### Instructions to follow:
Nothing may be added, dropped, or altered; restate the listing word for word.

# # # #

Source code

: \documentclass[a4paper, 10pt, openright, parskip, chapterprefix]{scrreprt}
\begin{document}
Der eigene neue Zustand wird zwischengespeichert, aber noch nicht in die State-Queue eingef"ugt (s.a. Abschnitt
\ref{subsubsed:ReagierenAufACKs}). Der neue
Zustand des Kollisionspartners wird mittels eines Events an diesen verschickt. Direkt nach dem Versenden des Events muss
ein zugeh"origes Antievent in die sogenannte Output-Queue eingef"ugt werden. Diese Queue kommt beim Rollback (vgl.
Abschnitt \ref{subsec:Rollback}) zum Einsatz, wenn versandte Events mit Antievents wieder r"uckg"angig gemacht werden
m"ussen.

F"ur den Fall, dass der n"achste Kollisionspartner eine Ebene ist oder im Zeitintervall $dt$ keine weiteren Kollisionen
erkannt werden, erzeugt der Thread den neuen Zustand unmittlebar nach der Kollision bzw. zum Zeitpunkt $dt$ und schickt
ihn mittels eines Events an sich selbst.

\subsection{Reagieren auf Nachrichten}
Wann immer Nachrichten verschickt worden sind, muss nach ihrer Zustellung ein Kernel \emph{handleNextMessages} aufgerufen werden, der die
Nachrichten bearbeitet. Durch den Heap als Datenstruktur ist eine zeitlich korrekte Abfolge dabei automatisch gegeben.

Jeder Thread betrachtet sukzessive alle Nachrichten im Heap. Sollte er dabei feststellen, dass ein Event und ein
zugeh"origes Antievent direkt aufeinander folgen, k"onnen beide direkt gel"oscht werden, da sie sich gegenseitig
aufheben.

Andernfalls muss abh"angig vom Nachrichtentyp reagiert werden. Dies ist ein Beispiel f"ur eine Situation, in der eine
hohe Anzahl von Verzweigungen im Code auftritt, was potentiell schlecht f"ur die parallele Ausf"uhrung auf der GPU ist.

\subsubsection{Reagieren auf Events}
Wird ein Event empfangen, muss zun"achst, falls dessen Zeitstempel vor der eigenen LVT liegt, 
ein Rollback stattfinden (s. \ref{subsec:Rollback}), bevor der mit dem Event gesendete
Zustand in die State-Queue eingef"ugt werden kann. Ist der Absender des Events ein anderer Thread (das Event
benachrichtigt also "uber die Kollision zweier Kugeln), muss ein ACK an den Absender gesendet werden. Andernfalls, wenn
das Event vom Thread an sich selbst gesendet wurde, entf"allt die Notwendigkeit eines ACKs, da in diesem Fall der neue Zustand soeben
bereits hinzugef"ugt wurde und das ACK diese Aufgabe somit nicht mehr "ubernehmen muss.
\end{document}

# # # #

### Expected output:
Source code

: \documentclass[a4paper, 10pt, openright, parskip, chapterprefix]{scrreprt}
\begin{document}
Der eigene neue Zustand wird zwischengespeichert, aber noch nicht in die State-Queue eingef"ugt (s.a. Abschnitt
\ref{subsubsed:ReagierenAufACKs}). Der neue
Zustand des Kollisionspartners wird mittels eines Events an diesen verschickt. Direkt nach dem Versenden des Events muss
ein zugeh"origes Antievent in die sogenannte Output-Queue eingef"ugt werden. Diese Queue kommt beim Rollback (vgl.
Abschnitt \ref{subsec:Rollback}) zum Einsatz, wenn versandte Events mit Antievents wieder r"uckg"angig gemacht werden
m"ussen.

F"ur den Fall, dass der n"achste Kollisionspartner eine Ebene ist oder im Zeitintervall $dt$ keine weiteren Kollisionen
erkannt werden, erzeugt der Thread den neuen Zustand unmittlebar nach der Kollision bzw. zum Zeitpunkt $dt$ und schickt
ihn mittels eines Events an sich selbst.

\subsection{Reagieren auf Nachrichten}
Wann immer Nachrichten verschickt worden sind, muss nach ihrer Zustellung ein Kernel \emph{handleNextMessages} aufgerufen werden, der die
Nachrichten bearbeitet. Durch den Heap als Datenstruktur ist eine zeitlich korrekte Abfolge dabei automatisch gegeben.

Jeder Thread betrachtet sukzessive alle Nachrichten im Heap. Sollte er dabei feststellen, dass ein Event und ein
zugeh"origes Antievent direkt aufeinander folgen, k"onnen beide direkt gel"oscht werden, da sie sich gegenseitig
aufheben.

Andernfalls muss abh"angig vom Nachrichtentyp reagiert werden. Dies ist ein Beispiel f"ur eine Situation, in der eine
hohe Anzahl von Verzweigungen im Code auftritt, was potentiell schlecht f"ur die parallele Ausf"uhrung auf der GPU ist.

\subsubsection{Reagieren auf Events}
Wird ein Event empfangen, muss zun"achst, falls dessen Zeitstempel vor der eigenen LVT liegt, 
ein Rollback stattfinden (s. \ref{subsec:Rollback}), bevor der mit dem Event gesendete
Zustand in die State-Queue eingef"ugt werden kann. Ist der Absender des Events ein anderer Thread (das Event
benachrichtigt also "uber die Kollision zweier Kugeln), muss ein ACK an den Absender gesendet werden. Andernfalls, wenn
das Event vom Thread an sich selbst gesendet wurde, entf"allt die Notwendigkeit eines ACKs, da in diesem Fall der neue Zustand soeben
bereits hinzugef"ugt wurde und das ACK diese Aufgabe somit nicht mehr "ubernehmen muss.
\end{document}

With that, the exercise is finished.